Le concept est glaçant : des hommes, conscients du risque, recherchent activement le virus du VIH. Jérémie, lui, était le vecteur. « C’était une mécanique de prédation mutuelle », explique-t-il. Il décrit des scénarios où la drogue – souvent la méthamphétamine ou la méphédrone – effaçait les limites, créant une bulle artificielle où la notion de danger disparaissait totalement. Dans ces chambres closes, le corps n’était plus qu’un objet de transmission, et le virus, le dernier tabou à briser.
La quête du « virus cadeau »
Comment en arrive-t-on là ? Pour beaucoup de ces hommes, contracter le VIH n’est pas vu comme un accident, mais comme une forme de libération ou de stigmatisation choisie. Jérémie raconte des scènes surréalistes où la contamination devenait l’apothéose de la rencontre. « Ils me demandaient de ne pas me protéger, ils voulaient cette marque indélébile. C’était le fantasme ultime de la fusion, de l’ultime transgression », confie-t-il.
Ces pratiques, nichées dans les marges de la communauté gay, soulèvent des questions complexes sur le consentement et la santé mentale. Si Jérémie souligne que ces actes étaient « consentis » par les deux parties, la frontière entre désir sincère et détresse psychologique profonde est extrêmement fine. Entre addiction aux produits et quête de sensations fortes, le chemsex agit comme un accélérateur de particules qui finit souvent par brûler ceux qui s’en approchent de trop près.
Sortir du silence
Aujourd’hui, Jérémie a tourné la page. Mais le traumatisme de ces vingt années reste une cicatrice invisible. Son témoignage, initialement recueilli par Vice, n’a pas pour but de juger, mais d’exposer une réalité souvent cachée derrière les rideaux tirés des applications de rencontre. Pour lui, la prévention ne peut plus se limiter aux simples slogans sur le préservatif : il faut parler de santé mentale, d’addiction et de cette soif d’autodestruction qui pousse certains à jouer avec leur vie.

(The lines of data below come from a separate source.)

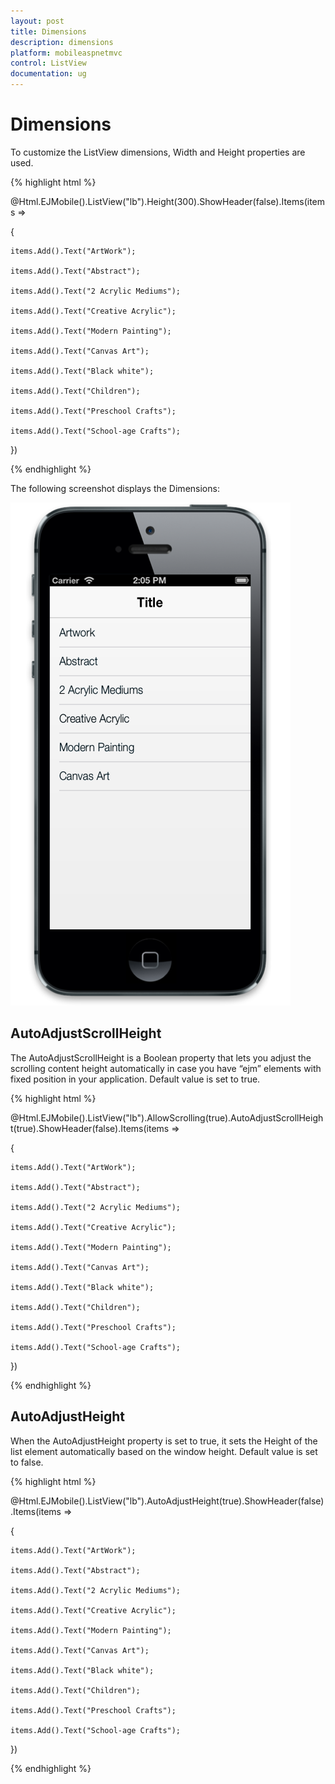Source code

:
 ```yaml
---
layout: post
title: Dimensions
description: dimensions
platform: mobileaspnetmvc
control: ListView
documentation: ug
---
```


# Dimensions

To customize the ListView dimensions, Width and Height properties are used.

{% highlight html %}

@Html.EJMobile().ListView("lb").Height(300).ShowHeader(false).Items(items =>

{

    items.Add().Text("ArtWork");

    items.Add().Text("Abstract");

    items.Add().Text("2 Acrylic Mediums");

    items.Add().Text("Creative Acrylic");

    items.Add().Text("Modern Painting");

    items.Add().Text("Canvas Art");

    items.Add().Text("Black white");

    items.Add().Text("Children");

    items.Add().Text("Preschool Crafts");

    items.Add().Text("School-age Crafts");

})

{% endhighlight %}

The following screenshot displays the Dimensions:

![Height z](Dimensions_images/Dimensions_img1.png)


## AutoAdjustScrollHeight

The AutoAdjustScrollHeight is a Boolean property that lets you adjust the scrolling content height automatically in case you have “ejm” elements with fixed position in your application. Default value is set to true.

{% highlight html %}

@Html.EJMobile().ListView("lb").AllowScrolling(true).AutoAdjustScrollHeight(true).ShowHeader(false).Items(items =>

{

    items.Add().Text("ArtWork");

    items.Add().Text("Abstract");

    items.Add().Text("2 Acrylic Mediums");

    items.Add().Text("Creative Acrylic");

    items.Add().Text("Modern Painting");

    items.Add().Text("Canvas Art");

    items.Add().Text("Black white");

    items.Add().Text("Children");

    items.Add().Text("Preschool Crafts");

    items.Add().Text("School-age Crafts");

})

{% endhighlight %}

## AutoAdjustHeight

When the AutoAdjustHeight property is set to true, it sets the Height of the list element automatically based on the window height. Default value is set to false.

{% highlight html %}

@Html.EJMobile().ListView("lb").AutoAdjustHeight(true).ShowHeader(false).Items(items =>

{

    items.Add().Text("ArtWork");

    items.Add().Text("Abstract");

    items.Add().Text("2 Acrylic Mediums");

    items.Add().Text("Creative Acrylic");

    items.Add().Text("Modern Painting");

    items.Add().Text("Canvas Art");

    items.Add().Text("Black white");

    items.Add().Text("Children");

    items.Add().Text("Preschool Crafts");

    items.Add().Text("School-age Crafts");

})

{% endhighlight %}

Le récit de Jérémie est un rappel brutal : sous couvert de liberté sexuelle, les dérives peuvent mener à des impasses tragiques. Un témoignage nécessaire pour comprendre que derrière chaque « plan », il y a des trajectoires humaines complexes qui méritent plus qu’un simple clic.
L’essentiel
- Le « bugchasing » désigne la recherche intentionnelle de la contamination par le VIH.
- Le « chemsex » (pratique sexuelle sous influence de drogues) sert souvent de catalyseur à ces comportements à haut risque.
- Le témoignage de Jérémie met en lumière la complexité du consentement dans des situations où l’addiction aux produits altère le jugement.
- Ce récit appelle à une meilleure prise en charge psychologique des publics vulnérables au sein de la communauté LGBTQ+.